» **Required work**: Repeat exactly, and only, the lines of the entries below from the one with "- git checkout = para" through the one with "- git checkout –", both ends included.

[Stored items from a collection]
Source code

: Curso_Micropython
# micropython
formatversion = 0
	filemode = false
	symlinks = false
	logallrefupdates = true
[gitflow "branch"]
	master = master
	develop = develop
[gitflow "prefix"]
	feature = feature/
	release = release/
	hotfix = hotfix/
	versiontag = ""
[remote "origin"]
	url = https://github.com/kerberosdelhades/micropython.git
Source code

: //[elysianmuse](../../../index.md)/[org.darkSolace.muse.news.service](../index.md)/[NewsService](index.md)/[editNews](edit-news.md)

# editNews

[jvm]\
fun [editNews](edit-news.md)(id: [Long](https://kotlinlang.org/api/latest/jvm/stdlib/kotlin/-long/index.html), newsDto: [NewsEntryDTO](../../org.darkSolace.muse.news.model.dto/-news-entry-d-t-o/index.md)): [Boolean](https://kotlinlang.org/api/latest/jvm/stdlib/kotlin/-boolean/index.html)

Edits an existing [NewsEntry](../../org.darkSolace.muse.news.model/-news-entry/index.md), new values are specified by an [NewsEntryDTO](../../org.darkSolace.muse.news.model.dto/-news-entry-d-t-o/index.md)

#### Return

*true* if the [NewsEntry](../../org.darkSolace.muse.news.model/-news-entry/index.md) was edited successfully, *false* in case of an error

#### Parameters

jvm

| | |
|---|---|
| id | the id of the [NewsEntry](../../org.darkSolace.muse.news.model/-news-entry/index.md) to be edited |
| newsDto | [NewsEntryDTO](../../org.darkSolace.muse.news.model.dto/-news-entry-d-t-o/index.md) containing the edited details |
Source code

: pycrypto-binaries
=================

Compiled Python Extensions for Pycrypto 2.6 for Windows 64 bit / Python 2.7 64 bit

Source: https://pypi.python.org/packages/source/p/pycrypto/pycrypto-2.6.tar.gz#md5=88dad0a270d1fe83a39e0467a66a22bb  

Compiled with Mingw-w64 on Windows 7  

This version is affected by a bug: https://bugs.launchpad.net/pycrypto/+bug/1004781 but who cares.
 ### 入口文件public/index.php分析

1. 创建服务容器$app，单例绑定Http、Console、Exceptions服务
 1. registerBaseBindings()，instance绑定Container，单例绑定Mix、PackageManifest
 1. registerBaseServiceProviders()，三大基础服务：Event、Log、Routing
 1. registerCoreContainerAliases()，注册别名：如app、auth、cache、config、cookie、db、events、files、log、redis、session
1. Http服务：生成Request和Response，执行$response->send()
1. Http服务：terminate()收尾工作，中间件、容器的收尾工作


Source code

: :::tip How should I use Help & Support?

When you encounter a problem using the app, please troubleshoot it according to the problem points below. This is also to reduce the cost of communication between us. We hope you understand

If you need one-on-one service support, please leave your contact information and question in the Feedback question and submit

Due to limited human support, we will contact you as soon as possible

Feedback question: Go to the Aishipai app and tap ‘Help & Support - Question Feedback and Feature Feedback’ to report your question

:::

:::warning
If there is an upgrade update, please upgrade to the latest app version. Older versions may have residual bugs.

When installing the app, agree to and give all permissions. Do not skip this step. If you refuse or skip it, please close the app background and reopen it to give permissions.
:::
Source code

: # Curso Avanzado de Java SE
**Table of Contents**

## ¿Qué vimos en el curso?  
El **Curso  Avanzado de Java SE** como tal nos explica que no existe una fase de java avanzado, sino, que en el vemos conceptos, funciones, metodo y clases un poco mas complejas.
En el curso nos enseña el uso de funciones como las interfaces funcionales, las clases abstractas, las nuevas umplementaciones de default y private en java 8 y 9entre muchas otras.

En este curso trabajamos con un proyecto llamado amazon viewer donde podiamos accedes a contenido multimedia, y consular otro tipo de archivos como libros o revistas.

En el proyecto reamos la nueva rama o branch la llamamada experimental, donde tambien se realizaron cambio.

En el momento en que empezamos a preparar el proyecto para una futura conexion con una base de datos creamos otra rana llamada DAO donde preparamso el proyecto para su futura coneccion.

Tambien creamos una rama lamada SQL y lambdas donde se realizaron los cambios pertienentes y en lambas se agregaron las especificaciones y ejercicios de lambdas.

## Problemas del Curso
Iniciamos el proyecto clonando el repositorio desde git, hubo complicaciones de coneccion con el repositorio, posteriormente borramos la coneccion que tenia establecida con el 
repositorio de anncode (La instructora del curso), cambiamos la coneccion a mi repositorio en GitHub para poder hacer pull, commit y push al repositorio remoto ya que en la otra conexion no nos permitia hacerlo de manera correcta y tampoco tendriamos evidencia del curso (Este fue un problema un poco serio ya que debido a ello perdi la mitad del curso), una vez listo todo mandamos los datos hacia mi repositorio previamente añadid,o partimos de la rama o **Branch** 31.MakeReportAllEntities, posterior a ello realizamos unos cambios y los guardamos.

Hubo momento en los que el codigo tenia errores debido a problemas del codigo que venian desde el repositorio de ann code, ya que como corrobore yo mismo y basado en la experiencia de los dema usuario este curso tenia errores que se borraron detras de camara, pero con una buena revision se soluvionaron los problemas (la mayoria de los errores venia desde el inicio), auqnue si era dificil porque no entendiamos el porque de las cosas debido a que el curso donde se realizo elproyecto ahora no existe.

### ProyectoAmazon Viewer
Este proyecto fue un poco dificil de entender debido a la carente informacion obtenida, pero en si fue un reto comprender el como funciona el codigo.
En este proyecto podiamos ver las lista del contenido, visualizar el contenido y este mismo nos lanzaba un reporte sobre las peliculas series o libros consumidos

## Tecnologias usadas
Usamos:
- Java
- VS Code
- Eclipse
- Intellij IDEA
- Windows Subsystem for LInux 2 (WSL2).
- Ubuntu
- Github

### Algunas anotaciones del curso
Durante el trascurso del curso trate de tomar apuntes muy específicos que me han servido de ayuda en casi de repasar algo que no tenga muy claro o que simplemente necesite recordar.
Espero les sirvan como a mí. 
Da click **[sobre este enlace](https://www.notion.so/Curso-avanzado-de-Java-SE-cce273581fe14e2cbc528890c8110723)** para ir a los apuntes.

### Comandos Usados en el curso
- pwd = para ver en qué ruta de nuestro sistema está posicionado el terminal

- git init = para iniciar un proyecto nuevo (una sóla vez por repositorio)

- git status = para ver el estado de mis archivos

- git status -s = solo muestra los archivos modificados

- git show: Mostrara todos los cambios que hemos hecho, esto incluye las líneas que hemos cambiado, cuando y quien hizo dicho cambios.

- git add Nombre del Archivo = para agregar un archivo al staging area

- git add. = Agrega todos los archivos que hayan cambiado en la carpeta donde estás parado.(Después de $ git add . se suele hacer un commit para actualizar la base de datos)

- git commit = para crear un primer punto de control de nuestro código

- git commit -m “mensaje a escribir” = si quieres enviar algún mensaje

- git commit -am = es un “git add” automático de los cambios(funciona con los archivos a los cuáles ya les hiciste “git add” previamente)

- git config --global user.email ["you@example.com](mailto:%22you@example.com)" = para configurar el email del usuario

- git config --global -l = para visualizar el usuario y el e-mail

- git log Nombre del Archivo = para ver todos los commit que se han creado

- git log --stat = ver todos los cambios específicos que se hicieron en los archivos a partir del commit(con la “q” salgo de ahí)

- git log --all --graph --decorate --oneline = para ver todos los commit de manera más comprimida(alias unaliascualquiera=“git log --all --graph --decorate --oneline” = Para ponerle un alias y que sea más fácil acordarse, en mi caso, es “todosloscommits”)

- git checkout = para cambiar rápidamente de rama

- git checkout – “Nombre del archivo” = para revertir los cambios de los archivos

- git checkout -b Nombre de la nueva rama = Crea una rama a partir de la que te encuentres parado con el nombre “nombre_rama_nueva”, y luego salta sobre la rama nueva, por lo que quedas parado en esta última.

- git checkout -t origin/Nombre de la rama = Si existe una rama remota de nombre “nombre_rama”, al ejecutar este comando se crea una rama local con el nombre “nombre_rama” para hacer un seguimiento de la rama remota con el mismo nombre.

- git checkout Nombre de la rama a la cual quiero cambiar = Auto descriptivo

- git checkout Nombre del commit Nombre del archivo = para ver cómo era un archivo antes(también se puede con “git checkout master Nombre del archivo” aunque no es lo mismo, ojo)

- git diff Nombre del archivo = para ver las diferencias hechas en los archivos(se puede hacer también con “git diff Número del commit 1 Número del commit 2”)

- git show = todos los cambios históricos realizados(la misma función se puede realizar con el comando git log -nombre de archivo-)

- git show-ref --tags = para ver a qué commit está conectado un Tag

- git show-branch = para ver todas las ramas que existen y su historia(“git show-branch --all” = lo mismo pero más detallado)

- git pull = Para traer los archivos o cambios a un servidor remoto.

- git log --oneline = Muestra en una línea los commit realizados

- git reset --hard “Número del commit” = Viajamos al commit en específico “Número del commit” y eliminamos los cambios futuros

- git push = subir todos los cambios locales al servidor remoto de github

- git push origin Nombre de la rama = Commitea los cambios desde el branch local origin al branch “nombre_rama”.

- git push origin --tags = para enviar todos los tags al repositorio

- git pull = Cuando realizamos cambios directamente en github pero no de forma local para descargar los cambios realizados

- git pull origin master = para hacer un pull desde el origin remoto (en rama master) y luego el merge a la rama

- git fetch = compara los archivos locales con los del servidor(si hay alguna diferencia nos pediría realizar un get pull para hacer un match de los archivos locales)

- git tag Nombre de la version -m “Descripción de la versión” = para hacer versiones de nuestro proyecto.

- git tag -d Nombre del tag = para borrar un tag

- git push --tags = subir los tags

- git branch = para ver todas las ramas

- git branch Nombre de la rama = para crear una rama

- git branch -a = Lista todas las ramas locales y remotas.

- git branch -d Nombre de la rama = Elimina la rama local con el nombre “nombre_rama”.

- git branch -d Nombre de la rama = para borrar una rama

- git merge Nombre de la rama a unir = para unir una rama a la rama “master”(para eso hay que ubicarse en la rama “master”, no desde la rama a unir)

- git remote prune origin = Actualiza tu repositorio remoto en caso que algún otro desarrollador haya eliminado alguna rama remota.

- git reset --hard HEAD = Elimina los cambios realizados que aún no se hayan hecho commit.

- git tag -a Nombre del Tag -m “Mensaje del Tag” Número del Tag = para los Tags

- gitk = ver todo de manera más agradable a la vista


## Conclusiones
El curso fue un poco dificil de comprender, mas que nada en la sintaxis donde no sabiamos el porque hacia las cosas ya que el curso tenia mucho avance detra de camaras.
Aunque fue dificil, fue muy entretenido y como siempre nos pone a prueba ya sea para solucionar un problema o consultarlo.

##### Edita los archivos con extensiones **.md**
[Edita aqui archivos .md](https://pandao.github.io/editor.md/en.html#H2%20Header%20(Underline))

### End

» **Response**:
- git checkout = para cambiar rápidamente de rama

- git checkout – “Nombre del archivo” = para revertir los cambios de los archivos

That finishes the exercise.